Initially, because of a lack of goat-derived reagents, thrombin generation was initiated with in-house reagents containing human TF. However, the thrombin generation curve obtained in goat plasma showed substantially lower ETP (308.2 ± 23.8 nM/min) and peak height (44 ± 4.9 nM) values than in human plasma (ETP: 1361.7 ± 45.7 nM/min, peak: 159.2 ± 5.9 nM) and as such, was unsuitable for further reliable measurements (Figure 1).
Calibrated automated thrombography (CAT) in human and goat normal pooled plasma. Thrombin generation was triggered by adding PPP reagent low to human (HNP, blue curve) and goat (GNP, green curve) plasma (average curves of n = 3)
3.2 Effect of increasing phospholipids concentration and plasma dilution on thrombin generationTo raise the amount of generated thrombin in goat plasma, we increased the concentration of PL in the reaction mixture. As shown in Figure 2A,B, PL concentrations greater than 4 μM produced an increase of both peak height and ETP of the TG curves. The highest increase in both parameters (peak: 217.3 ± 18.9 nM and ETP: 921.1 ± 64.7 nM/min) was reached at 30 μM of PL, whereas lag time was not affected.
Effect of PL titration and plasma dilution on thrombin generation in goat plasma. Thrombin generation was measured in the presence of PPP reagent low and 4, 10, 20, 30, 40, and 50 μM of PL (A–C). Effect of PL titration on peak height (A), ETP (B), and TG average curves (C). Thrombin generation was measured in diluted GNP plasma (1:1, 1:2, 1:4, 1:6, 1:8) in the presence of PPP reagent low (D–F). Effect of plasma dilutions on peak height (D), ETP (E), and TG average curves (F). Results are expressed as mean ± SD, n = 3
At low TF concentrations, high PL concentrations tend to enhance the contribution of contact activation.
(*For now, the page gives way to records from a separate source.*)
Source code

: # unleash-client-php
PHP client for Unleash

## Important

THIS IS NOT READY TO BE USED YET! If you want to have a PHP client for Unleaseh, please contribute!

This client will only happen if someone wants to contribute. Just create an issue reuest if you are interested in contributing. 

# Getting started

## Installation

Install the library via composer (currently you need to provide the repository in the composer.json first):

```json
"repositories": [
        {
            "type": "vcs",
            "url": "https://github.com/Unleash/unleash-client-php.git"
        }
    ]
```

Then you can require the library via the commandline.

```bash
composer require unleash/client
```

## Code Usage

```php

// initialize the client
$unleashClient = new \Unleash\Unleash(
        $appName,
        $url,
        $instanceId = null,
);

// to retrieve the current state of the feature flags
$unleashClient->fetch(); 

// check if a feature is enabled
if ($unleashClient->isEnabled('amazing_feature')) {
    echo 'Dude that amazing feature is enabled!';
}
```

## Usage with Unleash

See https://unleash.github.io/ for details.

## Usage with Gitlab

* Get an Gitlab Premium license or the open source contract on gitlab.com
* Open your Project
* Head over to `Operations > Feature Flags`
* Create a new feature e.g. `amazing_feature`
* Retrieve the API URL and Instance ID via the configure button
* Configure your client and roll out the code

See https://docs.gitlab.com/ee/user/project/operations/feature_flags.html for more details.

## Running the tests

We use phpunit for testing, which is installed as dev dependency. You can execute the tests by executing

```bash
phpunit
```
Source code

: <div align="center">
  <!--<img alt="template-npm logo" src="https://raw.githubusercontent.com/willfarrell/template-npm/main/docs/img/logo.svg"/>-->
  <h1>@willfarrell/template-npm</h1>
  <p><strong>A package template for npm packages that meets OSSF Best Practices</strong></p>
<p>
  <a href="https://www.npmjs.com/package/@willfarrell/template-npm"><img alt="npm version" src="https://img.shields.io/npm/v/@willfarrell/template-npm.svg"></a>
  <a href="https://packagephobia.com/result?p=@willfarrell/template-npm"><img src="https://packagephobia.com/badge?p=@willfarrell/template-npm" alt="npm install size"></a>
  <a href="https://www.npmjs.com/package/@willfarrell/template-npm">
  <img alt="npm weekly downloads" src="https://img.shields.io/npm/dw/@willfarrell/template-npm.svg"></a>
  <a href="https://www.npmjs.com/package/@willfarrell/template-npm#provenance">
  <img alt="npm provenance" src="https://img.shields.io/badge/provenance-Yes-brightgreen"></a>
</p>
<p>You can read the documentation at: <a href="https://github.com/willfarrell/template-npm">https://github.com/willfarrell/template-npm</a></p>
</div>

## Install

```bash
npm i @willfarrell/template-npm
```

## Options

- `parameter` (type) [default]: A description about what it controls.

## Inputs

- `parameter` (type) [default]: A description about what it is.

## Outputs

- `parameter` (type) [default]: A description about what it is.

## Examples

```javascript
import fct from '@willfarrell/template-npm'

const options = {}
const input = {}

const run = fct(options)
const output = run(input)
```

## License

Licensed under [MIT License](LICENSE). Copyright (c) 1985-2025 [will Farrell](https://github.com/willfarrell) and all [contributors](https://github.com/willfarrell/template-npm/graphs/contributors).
Under these circumstances, thrombin generation is highly dependent on the activation of the intrinsic coagulation pathway (Figure 2C).14
To optimize the thrombin generation curve and develop a CAT equally sensitive to pro- and anti-coagulant forces, measurements were performed in diluted plasma. As reported by Tchaikovski et al., reactions carried out in diluted mouse plasma helped to overcome the activity of natural coagulation inhibitors (e.g., TF pathway inhibitor and antithrombin) and to increase the peak height and ETP of the thrombin generation curves.15 Figure 2D shows that, in goat plasma, the largest increase in peak height was achieved at a plasma dilution of 1:2 (156.6 ± 3.2 nM, 4.5-fold compared with nondiluted plasma). At this dilution, the lag time shortened by 1.6-fold. At higher plasma dilutions, peak heights dose-dependently decreased while ETP values remained stable (Figure 2D,E).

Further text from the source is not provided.